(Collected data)

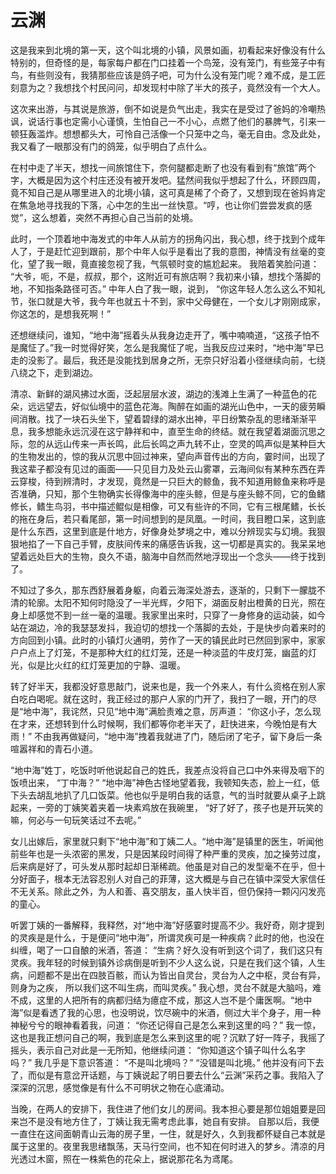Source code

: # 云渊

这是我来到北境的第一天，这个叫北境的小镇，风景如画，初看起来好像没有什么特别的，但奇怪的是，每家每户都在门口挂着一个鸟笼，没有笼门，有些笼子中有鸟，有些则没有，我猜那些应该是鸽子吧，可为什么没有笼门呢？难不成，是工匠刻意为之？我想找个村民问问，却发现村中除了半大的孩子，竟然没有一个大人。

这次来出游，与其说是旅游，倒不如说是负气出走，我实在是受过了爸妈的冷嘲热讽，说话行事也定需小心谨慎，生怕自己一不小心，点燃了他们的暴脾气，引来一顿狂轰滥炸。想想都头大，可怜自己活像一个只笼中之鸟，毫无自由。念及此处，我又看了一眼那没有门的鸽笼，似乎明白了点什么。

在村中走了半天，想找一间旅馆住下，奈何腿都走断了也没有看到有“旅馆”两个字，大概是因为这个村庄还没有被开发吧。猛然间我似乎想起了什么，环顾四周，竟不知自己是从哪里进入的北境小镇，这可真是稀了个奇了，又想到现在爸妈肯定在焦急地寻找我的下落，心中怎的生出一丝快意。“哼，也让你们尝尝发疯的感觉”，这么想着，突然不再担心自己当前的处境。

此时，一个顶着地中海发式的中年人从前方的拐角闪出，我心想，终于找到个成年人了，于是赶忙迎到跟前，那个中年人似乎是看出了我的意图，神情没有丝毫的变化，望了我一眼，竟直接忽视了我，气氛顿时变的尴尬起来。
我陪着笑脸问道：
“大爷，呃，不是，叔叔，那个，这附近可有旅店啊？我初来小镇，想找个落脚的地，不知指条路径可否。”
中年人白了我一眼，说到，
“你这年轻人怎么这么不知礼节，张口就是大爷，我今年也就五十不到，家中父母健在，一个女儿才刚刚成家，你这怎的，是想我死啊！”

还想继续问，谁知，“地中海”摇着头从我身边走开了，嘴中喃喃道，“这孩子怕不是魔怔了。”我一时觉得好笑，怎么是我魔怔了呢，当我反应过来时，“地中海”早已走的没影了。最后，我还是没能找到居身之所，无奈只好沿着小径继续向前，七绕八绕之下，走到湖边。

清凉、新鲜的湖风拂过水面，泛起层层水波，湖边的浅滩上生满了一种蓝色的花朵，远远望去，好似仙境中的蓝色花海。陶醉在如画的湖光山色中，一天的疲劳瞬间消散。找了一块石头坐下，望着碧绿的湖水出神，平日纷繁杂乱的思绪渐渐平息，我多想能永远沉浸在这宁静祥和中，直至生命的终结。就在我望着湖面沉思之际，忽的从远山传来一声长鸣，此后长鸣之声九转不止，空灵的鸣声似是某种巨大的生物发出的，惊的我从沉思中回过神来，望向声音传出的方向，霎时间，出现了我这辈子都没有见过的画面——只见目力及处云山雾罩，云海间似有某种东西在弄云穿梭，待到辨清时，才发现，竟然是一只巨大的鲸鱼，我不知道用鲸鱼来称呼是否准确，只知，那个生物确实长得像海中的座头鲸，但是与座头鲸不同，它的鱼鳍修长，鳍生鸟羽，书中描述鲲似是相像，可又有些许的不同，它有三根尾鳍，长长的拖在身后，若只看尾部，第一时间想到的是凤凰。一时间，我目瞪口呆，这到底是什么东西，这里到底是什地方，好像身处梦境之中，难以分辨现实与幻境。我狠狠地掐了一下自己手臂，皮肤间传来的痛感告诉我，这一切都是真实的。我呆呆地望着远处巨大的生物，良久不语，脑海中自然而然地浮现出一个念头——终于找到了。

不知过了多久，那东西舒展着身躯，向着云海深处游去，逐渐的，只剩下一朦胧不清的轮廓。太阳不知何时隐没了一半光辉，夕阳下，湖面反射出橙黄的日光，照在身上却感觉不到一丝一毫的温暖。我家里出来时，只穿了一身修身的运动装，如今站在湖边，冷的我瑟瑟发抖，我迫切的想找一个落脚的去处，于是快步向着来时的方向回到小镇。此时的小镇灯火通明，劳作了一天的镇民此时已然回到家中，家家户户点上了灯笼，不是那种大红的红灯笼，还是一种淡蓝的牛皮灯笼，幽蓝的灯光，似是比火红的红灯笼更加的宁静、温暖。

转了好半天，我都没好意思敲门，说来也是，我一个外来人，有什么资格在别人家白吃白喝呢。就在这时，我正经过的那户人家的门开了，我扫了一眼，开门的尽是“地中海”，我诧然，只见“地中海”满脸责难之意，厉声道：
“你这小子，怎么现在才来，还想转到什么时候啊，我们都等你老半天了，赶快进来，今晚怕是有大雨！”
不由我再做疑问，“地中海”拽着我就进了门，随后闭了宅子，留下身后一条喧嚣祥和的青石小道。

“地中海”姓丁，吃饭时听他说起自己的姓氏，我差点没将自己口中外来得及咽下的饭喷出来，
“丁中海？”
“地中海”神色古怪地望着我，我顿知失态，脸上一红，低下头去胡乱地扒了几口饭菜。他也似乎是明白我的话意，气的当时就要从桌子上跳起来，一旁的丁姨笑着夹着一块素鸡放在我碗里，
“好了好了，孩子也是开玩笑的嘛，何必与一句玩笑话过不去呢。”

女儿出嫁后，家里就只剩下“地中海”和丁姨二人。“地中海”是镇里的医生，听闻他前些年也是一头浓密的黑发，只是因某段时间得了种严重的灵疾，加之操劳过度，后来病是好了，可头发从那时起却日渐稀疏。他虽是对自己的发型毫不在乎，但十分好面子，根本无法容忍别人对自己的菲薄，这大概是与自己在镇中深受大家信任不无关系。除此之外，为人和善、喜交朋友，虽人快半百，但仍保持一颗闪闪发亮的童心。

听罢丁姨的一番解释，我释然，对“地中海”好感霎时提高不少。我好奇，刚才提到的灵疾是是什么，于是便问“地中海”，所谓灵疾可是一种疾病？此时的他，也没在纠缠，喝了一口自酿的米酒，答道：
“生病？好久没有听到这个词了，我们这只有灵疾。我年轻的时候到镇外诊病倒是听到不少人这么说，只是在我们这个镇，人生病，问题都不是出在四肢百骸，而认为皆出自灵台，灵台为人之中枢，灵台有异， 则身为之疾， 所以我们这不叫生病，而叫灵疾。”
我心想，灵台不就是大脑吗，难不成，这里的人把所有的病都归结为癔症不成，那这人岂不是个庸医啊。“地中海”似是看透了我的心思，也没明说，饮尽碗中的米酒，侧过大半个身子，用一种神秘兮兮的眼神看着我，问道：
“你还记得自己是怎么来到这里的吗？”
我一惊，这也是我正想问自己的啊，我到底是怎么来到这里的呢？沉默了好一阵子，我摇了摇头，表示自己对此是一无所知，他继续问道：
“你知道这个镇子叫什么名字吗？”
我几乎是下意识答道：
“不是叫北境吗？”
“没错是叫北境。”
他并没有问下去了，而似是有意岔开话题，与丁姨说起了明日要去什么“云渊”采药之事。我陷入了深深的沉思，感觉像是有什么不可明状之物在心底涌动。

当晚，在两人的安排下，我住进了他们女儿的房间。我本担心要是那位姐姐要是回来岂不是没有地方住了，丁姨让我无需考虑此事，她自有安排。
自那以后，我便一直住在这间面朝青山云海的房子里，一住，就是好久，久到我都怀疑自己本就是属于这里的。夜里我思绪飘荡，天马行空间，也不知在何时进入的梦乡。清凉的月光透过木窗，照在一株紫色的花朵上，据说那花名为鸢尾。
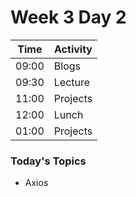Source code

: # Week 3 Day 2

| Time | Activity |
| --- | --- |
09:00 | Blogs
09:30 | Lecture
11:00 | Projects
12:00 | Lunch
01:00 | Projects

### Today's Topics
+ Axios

* * *

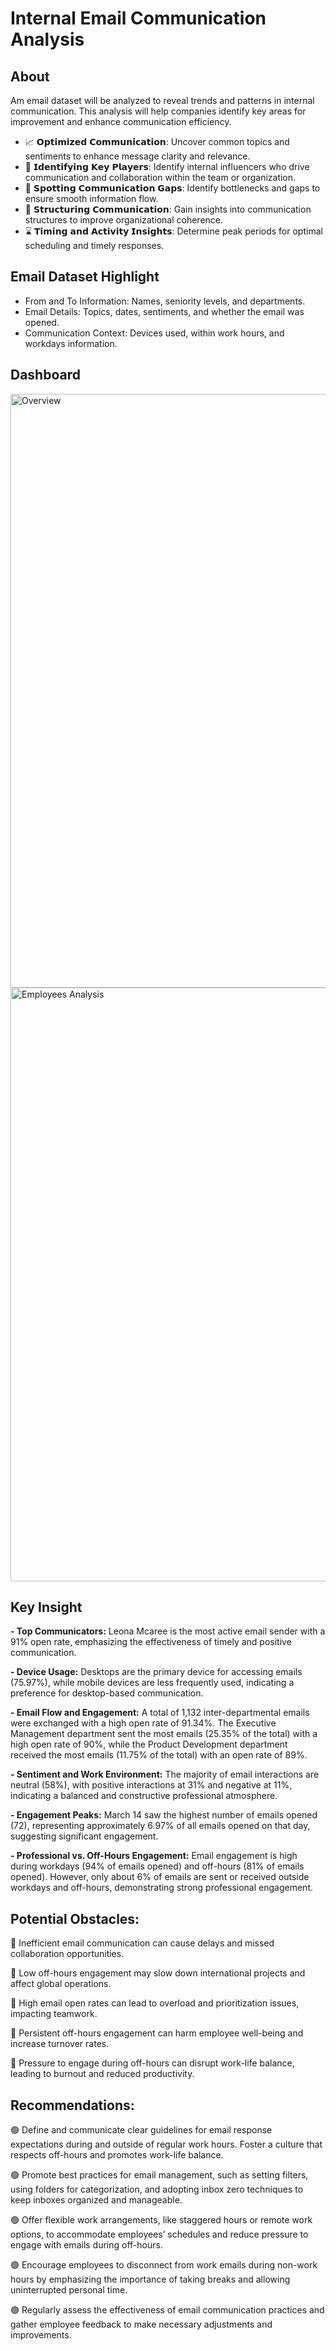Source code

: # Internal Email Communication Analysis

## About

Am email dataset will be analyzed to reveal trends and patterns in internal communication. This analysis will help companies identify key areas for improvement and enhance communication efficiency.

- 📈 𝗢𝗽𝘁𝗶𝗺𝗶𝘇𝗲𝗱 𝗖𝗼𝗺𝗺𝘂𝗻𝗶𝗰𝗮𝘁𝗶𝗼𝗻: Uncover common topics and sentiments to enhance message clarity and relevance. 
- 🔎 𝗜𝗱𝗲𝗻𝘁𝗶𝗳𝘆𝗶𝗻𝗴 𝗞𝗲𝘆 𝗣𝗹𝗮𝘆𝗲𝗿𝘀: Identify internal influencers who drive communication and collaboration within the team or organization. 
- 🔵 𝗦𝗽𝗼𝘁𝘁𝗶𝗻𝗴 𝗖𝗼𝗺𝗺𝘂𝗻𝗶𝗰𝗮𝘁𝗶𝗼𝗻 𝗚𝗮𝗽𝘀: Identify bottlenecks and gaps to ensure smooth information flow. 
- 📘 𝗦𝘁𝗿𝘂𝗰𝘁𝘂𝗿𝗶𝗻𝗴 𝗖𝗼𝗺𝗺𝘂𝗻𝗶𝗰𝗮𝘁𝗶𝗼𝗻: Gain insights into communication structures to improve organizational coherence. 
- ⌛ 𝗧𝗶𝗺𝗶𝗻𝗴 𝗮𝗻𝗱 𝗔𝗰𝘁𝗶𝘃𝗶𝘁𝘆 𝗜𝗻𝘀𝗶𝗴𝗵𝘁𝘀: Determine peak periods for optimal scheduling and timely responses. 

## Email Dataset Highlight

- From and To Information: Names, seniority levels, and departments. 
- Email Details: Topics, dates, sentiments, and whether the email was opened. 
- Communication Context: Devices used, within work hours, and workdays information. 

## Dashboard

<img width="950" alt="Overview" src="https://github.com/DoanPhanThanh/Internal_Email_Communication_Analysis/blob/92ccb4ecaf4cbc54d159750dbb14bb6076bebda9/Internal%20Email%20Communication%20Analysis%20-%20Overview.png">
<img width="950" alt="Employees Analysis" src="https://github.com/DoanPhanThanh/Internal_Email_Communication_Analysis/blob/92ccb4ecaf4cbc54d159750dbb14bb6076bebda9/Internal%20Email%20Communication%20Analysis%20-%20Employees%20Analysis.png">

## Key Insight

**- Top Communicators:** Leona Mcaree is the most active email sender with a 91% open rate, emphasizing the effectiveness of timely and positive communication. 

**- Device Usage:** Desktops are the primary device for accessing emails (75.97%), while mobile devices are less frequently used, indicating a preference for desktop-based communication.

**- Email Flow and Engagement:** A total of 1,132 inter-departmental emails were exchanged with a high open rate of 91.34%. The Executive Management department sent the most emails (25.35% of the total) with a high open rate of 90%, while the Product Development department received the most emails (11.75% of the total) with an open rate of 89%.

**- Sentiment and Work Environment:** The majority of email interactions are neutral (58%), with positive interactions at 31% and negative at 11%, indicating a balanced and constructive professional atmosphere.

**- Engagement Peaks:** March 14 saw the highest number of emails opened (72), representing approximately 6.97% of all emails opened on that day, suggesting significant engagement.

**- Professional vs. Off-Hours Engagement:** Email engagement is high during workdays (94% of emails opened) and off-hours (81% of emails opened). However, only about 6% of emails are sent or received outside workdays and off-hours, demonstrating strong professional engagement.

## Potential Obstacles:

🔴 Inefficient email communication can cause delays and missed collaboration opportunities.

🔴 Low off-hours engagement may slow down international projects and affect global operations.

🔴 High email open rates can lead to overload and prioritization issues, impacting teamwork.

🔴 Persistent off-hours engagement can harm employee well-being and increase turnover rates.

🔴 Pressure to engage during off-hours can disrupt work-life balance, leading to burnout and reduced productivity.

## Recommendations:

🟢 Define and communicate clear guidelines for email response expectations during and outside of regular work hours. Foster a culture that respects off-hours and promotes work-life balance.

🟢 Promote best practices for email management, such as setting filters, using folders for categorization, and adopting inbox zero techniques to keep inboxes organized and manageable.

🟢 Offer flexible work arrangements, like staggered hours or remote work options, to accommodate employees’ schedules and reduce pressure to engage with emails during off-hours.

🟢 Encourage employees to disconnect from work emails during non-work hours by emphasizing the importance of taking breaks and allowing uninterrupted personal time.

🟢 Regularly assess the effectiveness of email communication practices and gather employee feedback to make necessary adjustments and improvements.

**What to produce:**
Each line in the records above with "effectiveness" must be returned.

**Reply:**
**- Top Communicators:** Leona Mcaree is the most active email sender with a 91% open rate, emphasizing the effectiveness of timely and positive communication. 
🟢 Regularly assess the effectiveness of email communication practices and gather employee feedback to make necessary adjustments and improvements.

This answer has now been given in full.